The paper explicitly acknowledges weaknesses:

- hallucinations
- classification errors
- instability
- a large output budget is required (about 12k tokens)
- problems with non-standard sources
- multilingual data
- aggressive descriptions may be treated as attacks

Summary

MCPThreatHive is a strong conceptual step toward systematizing MCP threats and analyzing compositional attacks. Moving to a graph-centric security model gives an obvious advantage for building multi-component attacks. The development and use of a custom threat model, MCP-38, is also worth noting, as it creates a foundation for deep and long-term study of this area.

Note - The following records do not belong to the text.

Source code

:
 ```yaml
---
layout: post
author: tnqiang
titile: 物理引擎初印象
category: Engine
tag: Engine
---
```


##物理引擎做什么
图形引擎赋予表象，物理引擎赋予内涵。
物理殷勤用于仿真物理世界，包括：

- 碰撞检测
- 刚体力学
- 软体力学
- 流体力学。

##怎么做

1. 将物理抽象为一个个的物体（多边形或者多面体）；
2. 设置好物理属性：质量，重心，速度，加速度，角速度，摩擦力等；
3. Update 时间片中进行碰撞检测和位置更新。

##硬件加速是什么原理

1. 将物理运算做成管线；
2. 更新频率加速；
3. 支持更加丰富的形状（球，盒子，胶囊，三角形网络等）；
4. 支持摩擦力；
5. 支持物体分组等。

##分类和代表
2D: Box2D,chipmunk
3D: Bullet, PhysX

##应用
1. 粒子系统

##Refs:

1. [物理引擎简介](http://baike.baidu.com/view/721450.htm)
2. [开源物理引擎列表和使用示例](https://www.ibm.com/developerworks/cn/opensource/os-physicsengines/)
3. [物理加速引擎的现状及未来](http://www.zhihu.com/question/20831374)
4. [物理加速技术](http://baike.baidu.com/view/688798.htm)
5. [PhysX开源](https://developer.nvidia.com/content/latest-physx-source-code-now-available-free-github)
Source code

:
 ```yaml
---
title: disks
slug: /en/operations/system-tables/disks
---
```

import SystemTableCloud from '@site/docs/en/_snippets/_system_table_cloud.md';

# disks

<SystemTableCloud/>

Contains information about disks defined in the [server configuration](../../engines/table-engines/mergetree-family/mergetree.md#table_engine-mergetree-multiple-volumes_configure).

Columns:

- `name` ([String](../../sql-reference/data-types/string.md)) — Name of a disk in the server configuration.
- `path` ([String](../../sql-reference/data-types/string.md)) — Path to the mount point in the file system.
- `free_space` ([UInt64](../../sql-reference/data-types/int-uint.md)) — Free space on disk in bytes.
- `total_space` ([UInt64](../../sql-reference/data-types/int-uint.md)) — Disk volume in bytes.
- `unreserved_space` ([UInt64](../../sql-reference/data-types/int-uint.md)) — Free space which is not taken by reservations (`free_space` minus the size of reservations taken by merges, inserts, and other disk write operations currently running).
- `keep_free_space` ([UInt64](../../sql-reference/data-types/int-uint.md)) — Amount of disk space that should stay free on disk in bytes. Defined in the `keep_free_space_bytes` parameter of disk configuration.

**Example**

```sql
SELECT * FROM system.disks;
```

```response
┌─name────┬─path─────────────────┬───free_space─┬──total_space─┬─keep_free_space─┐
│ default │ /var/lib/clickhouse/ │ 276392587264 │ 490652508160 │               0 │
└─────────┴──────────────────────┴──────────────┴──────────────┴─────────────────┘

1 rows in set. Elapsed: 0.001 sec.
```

However, the early stage of the repository and its high dependence on LLMs introduce their own limitations and are unlikely to allow the current system to reach the level of a runtime protection mechanism or a full product solution.

The project is well suited for research teams, security architects, and threat modeling tasks. In practice, it should be used as an audit tool on top of existing solutions.